Bush still backs GOPers who slurred John Kerry’s military service. How does that differ from Trump's hit on McCain?

Published July 22, 2015 1:02PM (EDT)

  (AP/Kathy Willens/LM Otero/Photo montage by Salon)
(AP/Kathy Willens/LM Otero/Photo montage by Salon)

Jeb Bush was quick to denounce Donald Trump after the reality show host-turned-presidential candidate made his ugly claim that Sen. John McCain was "not a war hero" last weekend. "Enough with the slanderous attacks. @SenJohnMcCain and all our veterans - particularly POWs have earned our respect and admiration," he tweeted Saturday.

But journalists quickly saw a problem for Bush: he had signed on to a similar attack on a decorated war hero: 2004 Democratic Presidential nominee John Kerry, when he was running against Jeb's brother George. Unbelievably, Bush reiterated his support for those ugly attacks on Kerry Tuesday afternoon in South Carolina.

To recap: Bush backed the Swift Boat Veterans for Truth’s shameful attacks on Kerry, writing a letter to the group’s founder, Col. Bud Day, thanking him and the “other Swifties” for their “support of my brother in his re-election.” It went on: “I simply cannot express in words how much I value their willingness to stand up against John Kerry.” That “willingness,” of course, involved claiming Kerry lied about the military service that won him the Purple Heart.

You might think Bush would feel a twinge of self- consciousness, in the wake of the loud, strong, nationwide bipartisan condemnation of Trump.

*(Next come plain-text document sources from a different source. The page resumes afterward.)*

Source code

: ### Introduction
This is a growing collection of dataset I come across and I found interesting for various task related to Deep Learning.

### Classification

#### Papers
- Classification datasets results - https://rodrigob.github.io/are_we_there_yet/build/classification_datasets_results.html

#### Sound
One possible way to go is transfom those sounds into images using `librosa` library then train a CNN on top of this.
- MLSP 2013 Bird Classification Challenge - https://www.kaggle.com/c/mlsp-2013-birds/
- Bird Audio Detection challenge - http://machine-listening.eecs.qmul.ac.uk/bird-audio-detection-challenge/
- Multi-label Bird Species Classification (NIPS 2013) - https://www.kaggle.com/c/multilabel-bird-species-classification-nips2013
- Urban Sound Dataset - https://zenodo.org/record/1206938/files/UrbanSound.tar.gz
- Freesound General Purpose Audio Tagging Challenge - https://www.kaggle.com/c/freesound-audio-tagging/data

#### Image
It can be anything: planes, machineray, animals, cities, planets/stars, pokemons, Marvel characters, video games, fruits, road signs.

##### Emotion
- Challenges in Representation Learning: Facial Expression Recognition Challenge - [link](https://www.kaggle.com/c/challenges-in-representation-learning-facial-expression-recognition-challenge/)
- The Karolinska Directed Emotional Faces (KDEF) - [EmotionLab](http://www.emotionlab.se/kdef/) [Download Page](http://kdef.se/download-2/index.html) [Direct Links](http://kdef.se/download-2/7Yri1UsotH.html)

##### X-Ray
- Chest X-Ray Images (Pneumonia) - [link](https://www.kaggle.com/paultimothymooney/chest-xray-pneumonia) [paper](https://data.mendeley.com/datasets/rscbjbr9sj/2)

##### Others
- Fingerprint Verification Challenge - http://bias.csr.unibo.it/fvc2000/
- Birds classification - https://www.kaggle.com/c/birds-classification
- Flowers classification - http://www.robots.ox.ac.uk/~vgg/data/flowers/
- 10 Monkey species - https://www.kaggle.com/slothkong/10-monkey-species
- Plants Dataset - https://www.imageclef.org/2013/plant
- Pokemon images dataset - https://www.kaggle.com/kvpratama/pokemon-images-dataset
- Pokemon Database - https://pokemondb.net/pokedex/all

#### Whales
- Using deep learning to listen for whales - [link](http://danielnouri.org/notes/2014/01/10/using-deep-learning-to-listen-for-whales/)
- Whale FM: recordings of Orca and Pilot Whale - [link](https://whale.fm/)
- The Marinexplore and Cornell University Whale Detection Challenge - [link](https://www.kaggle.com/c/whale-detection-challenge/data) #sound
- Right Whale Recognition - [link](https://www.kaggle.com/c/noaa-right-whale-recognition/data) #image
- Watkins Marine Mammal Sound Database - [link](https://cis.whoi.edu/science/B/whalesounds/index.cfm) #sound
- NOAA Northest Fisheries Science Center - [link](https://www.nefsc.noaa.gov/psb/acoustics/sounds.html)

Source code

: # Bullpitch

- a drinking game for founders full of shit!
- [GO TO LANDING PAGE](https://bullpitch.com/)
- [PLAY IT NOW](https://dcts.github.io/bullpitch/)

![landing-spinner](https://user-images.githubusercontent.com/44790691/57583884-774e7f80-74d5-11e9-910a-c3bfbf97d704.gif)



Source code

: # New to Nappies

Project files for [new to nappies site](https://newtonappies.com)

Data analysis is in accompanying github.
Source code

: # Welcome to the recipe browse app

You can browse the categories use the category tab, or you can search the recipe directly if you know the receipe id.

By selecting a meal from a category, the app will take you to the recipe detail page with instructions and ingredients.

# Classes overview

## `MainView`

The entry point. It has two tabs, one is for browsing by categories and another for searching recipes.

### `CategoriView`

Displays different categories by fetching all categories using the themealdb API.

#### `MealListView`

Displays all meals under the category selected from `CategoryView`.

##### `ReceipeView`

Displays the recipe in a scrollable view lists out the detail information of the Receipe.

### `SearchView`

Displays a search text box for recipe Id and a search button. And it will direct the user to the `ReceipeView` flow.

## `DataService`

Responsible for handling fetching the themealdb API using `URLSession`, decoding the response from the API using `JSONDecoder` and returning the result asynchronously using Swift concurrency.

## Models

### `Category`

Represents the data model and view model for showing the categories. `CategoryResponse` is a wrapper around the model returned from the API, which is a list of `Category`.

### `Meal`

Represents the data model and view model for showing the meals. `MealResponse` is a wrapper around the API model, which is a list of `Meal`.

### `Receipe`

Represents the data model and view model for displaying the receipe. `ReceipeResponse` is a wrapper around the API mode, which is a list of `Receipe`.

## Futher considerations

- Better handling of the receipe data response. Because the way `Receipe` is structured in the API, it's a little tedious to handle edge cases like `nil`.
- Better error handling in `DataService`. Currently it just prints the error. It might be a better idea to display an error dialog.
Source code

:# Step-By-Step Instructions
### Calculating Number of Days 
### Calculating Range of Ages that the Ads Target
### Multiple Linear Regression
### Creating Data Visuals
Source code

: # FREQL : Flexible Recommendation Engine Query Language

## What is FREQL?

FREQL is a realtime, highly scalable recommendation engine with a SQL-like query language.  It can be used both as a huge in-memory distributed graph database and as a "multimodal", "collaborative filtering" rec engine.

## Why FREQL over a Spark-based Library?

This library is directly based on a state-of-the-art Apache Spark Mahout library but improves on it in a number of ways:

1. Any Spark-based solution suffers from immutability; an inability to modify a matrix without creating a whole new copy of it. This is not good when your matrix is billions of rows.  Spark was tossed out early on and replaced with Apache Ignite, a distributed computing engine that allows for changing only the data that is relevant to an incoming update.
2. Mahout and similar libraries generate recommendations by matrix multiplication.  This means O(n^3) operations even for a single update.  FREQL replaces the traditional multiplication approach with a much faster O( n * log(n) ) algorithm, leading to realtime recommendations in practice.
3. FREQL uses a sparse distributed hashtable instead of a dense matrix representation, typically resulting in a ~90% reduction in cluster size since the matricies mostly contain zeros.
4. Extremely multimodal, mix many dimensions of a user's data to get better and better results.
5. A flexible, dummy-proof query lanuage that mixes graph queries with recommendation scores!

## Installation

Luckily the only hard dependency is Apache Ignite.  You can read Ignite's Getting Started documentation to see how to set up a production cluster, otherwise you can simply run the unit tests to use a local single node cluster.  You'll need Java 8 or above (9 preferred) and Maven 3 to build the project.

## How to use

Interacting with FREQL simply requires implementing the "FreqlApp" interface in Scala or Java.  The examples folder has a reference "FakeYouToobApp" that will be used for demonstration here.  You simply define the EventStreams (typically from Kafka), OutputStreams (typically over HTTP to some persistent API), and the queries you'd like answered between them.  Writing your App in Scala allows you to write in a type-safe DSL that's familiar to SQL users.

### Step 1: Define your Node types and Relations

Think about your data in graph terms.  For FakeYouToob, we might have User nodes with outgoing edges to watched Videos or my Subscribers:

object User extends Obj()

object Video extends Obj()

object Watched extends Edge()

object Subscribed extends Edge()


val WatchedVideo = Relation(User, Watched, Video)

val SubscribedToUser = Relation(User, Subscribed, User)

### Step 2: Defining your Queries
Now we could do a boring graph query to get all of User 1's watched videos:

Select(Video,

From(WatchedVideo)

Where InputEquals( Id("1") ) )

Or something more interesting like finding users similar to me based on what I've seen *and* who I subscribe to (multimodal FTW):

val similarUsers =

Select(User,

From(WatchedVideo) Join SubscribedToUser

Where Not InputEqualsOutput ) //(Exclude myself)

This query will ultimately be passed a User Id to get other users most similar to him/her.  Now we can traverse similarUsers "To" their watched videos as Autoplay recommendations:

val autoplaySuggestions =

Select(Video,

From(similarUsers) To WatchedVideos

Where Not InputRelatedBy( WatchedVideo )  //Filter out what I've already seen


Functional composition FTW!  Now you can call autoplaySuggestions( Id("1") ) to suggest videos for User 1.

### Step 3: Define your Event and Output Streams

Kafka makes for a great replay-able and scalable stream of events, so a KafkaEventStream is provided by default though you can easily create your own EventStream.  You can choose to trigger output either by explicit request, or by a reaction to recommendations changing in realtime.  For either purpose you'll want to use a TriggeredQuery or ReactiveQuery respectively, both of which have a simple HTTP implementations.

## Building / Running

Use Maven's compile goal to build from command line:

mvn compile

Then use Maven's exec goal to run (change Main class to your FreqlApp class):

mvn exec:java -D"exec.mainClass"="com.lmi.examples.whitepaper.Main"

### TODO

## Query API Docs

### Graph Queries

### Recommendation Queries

But you’d be wrong. Bush repeated his support of the Swift Vote Vets when asked about it in Spartanburg Tuesday afternoon.

“[Day] won every award possible," Bush said.  "He served in three wars, and if he says that there was a problem [with Kerry’s service], I believe him. He's a great Floridian and a great American and so I wrote him a note thanking him for his service. Not gonna change my beliefs about that at all. "

Not gonna. At all.

Since John McCain has become the standard of decency when it comes to talking about military veterans, let’s contrast how he handled the same issue – back in 2004, and also this week. McCain vigorously denounced the ads attacking Kerry sponsored by the Swift Boat vets at the time, even though Bud Day was a close friend -- a ranking officer in his unit who was also McCain’s cellmate at the Hanoi prison.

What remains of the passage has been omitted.